Known as the father of Afrobeat, Fela pioneered a sound which integrated traditional Yoruban melodies and vocal chants with elements of funk, jazz, and soul. After visiting America in the late ‘60s, Fela became hip to the liberation movement associated with the Black Panthers. From then on, his already sexually-charged music began to resonate with messages of community empowerment and political outspokenness. Changing his last name from Ransome-Kuti to Anikulapo-Kuti (“He Who Carries Death in His Quiver”), Fela declared famously that “music is the weapon.”
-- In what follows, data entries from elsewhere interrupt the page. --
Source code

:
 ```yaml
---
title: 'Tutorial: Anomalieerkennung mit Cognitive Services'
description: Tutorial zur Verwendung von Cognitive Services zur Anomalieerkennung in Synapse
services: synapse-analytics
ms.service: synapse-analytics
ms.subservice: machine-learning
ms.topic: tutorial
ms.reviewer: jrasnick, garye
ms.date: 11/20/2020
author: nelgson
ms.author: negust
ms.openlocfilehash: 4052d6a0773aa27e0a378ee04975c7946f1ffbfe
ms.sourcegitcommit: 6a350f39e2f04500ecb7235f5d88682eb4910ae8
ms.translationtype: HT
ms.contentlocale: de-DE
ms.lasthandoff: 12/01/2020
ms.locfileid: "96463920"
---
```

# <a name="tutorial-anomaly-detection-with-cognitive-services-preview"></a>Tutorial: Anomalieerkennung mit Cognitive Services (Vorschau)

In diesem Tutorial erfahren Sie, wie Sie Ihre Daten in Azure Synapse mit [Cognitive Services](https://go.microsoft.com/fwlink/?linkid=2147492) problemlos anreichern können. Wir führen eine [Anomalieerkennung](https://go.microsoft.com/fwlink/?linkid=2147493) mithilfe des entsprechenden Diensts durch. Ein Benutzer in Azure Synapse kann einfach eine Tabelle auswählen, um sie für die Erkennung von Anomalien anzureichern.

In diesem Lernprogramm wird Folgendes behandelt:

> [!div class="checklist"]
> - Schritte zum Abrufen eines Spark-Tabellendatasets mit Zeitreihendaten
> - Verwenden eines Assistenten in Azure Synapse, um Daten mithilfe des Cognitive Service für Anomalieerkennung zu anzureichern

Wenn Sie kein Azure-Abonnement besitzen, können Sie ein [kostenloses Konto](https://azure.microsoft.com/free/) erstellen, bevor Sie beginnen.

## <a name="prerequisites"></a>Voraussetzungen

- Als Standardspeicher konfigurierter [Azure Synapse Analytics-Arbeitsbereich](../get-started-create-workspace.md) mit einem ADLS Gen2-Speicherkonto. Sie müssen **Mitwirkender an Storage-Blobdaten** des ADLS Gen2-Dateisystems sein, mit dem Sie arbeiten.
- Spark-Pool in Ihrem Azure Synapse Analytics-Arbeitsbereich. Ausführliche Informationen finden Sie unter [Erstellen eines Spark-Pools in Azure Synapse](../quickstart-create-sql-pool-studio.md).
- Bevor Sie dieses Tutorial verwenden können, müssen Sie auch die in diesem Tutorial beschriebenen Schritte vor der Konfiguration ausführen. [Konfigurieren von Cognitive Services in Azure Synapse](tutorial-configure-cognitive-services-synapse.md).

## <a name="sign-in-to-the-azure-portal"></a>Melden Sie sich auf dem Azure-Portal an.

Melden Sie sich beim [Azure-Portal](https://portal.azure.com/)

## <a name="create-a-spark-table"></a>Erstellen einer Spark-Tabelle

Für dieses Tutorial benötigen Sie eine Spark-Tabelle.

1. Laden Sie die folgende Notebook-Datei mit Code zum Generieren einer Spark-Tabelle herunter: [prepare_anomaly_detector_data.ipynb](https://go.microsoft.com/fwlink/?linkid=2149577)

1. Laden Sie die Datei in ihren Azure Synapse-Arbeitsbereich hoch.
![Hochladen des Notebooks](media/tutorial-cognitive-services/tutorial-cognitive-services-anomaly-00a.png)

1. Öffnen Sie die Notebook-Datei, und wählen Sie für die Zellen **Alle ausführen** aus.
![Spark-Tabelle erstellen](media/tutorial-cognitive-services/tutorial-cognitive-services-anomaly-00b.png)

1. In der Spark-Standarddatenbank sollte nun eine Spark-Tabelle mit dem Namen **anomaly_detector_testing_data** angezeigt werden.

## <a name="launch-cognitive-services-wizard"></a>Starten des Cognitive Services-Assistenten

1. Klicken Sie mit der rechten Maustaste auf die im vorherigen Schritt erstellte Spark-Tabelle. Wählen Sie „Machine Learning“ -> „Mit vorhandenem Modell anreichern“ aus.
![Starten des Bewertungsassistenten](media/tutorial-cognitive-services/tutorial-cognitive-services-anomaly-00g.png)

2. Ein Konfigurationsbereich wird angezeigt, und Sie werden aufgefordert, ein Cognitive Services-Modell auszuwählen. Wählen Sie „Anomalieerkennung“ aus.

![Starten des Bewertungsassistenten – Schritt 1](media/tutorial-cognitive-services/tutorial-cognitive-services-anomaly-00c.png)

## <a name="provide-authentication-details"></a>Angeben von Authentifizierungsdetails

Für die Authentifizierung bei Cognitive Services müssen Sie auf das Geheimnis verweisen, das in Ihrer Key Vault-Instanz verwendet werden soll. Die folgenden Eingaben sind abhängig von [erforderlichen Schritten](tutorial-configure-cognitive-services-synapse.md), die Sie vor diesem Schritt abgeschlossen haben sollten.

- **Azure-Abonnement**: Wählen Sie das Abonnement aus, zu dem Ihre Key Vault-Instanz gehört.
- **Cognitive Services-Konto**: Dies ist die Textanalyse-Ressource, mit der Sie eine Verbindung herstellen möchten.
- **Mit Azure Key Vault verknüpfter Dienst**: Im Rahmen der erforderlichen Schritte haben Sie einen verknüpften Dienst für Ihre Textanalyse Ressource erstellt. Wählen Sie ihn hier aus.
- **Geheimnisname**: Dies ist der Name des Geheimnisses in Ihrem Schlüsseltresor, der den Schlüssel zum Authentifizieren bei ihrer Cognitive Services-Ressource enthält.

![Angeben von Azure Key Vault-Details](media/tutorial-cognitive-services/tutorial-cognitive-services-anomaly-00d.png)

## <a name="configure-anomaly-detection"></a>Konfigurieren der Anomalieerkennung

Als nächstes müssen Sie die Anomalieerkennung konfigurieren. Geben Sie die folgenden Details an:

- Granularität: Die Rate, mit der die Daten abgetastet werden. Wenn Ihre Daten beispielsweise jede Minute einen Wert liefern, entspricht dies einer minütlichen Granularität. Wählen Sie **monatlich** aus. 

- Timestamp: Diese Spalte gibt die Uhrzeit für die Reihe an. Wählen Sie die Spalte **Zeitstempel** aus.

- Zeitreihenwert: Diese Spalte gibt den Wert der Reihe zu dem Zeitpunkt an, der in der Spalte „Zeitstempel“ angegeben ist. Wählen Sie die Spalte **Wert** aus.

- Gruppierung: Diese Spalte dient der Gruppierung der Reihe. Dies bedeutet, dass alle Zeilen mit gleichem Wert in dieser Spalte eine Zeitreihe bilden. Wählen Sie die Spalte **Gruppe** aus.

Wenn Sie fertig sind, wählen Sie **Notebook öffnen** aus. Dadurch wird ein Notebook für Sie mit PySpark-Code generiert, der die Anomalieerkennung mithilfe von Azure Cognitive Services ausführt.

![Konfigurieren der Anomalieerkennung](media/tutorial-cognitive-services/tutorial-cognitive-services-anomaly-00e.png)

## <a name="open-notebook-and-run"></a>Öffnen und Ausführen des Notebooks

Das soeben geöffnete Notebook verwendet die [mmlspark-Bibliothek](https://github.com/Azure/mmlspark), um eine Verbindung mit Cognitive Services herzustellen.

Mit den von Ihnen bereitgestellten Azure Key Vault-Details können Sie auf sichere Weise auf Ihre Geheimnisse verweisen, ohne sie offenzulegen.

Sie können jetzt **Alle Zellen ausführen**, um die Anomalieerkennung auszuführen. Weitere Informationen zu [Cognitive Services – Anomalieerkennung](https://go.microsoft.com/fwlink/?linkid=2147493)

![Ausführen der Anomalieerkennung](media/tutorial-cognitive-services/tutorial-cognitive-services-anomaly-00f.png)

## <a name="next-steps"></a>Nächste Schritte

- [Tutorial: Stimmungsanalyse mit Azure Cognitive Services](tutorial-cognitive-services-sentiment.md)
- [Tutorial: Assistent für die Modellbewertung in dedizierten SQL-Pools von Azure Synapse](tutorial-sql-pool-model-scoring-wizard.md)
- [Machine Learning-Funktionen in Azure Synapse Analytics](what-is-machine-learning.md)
In honoring Fela’s birthday, Sila and the Afrofunk Experience and DJ Jeremiah hope to raise awareness while giving people an opportunity to dance, party, and find their community. A live performance by the Afrofunk Experience will preview selections from Shelter as well as material from The Funkiest Man in Africa. As if that wasn’t enough, DJ Jeremiah and the Afrobeat Nation will add live instrumentation to Fela classics. This birthday celebration, which also features sets by Andy Allo and Pleasuremaker, promises to be an evening of funky, danceable, and consciousness-stimulating rhythms with a powerful message -- namely, that music is still the weapon of the people.